_Task to complete_. Filter these entries down to lines holding "Content".
──────── Material for this exercise
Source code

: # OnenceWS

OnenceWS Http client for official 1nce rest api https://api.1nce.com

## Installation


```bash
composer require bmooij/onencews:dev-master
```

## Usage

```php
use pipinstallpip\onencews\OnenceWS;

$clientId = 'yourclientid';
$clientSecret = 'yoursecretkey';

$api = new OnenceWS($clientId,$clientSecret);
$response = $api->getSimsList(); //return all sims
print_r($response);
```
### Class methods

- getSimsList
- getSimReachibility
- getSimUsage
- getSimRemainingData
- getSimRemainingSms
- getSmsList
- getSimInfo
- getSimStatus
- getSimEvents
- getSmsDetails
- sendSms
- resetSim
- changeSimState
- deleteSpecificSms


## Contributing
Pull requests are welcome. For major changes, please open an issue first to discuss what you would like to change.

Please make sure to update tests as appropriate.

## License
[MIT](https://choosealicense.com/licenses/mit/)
────────────────
──────── Material for this exercise
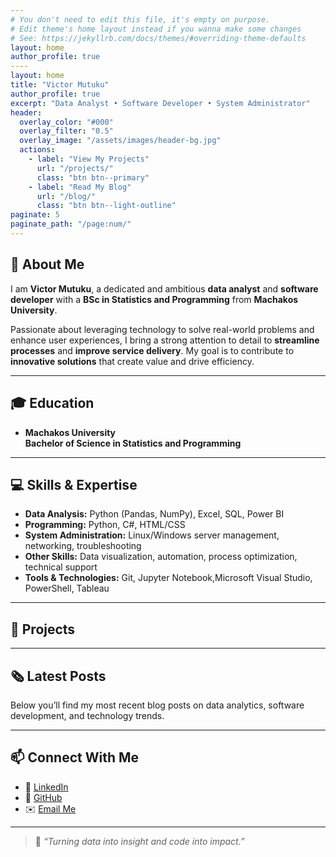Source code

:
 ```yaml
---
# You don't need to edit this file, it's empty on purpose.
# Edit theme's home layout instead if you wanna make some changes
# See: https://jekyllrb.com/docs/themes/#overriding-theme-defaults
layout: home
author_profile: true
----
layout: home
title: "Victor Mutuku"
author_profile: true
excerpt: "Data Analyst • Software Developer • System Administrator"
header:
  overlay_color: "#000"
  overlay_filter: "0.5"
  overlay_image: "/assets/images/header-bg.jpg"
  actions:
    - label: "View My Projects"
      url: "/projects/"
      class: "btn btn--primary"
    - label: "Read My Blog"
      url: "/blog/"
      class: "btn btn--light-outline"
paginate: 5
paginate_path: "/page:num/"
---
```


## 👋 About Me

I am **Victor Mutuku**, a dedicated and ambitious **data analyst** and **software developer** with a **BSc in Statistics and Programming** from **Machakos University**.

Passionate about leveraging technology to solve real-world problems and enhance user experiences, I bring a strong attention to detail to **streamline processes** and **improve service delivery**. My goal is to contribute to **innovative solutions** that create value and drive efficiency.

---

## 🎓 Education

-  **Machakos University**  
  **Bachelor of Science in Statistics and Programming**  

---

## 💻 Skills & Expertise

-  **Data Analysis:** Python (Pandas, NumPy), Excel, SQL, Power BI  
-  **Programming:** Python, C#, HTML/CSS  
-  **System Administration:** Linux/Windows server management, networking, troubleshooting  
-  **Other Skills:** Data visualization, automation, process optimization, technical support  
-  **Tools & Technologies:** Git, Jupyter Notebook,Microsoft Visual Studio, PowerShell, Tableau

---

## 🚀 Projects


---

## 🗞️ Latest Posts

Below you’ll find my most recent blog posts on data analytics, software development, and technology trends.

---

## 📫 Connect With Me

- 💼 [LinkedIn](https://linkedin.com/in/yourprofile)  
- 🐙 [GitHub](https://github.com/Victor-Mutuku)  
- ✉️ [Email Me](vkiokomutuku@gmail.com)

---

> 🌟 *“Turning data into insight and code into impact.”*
────────────────
──────── Material for this exercise
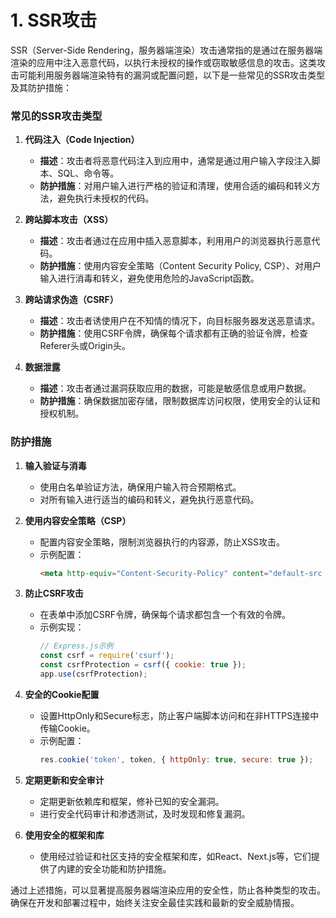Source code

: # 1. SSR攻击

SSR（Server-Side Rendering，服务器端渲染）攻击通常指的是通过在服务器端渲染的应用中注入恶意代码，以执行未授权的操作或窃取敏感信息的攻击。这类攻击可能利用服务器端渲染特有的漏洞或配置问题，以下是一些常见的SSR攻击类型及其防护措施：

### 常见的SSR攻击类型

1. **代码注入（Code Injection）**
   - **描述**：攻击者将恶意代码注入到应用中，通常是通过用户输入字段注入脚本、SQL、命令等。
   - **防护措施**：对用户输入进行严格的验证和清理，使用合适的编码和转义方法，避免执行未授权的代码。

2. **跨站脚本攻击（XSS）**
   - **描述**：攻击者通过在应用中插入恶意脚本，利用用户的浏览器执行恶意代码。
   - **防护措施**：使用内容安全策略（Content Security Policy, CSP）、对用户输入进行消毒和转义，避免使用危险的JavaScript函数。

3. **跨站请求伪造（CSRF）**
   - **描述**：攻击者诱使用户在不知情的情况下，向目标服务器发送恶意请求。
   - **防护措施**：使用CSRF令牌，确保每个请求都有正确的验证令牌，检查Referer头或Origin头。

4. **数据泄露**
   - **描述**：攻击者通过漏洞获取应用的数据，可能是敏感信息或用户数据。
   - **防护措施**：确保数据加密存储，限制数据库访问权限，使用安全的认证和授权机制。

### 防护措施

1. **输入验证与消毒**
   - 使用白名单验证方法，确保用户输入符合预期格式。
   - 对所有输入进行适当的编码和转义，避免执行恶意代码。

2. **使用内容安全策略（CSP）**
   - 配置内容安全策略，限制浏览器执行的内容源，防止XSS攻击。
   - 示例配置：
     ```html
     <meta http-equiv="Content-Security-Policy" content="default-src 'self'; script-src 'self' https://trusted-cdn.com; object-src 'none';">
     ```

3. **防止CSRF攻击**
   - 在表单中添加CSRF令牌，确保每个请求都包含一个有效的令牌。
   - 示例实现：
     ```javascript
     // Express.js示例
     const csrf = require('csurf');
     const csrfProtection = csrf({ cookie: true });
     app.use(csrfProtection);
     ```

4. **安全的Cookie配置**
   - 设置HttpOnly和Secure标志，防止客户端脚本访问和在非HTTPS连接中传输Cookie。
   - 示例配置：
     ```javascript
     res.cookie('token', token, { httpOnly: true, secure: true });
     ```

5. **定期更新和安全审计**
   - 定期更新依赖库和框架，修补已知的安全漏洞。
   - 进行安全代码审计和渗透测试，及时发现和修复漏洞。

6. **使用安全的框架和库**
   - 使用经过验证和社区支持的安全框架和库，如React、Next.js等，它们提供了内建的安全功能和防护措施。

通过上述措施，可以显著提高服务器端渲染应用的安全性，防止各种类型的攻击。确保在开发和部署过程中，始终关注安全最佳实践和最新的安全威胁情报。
────────────────
_Response below_.
   - **防护措施**：使用内容安全策略（Content Security Policy, CSP）、对用户输入进行消毒和转义，避免使用危险的JavaScript函数。
     <meta http-equiv="Content-Security-Policy" content="default-src 'self'; script-src 'self' https://trusted-cdn.com; object-src 'none';">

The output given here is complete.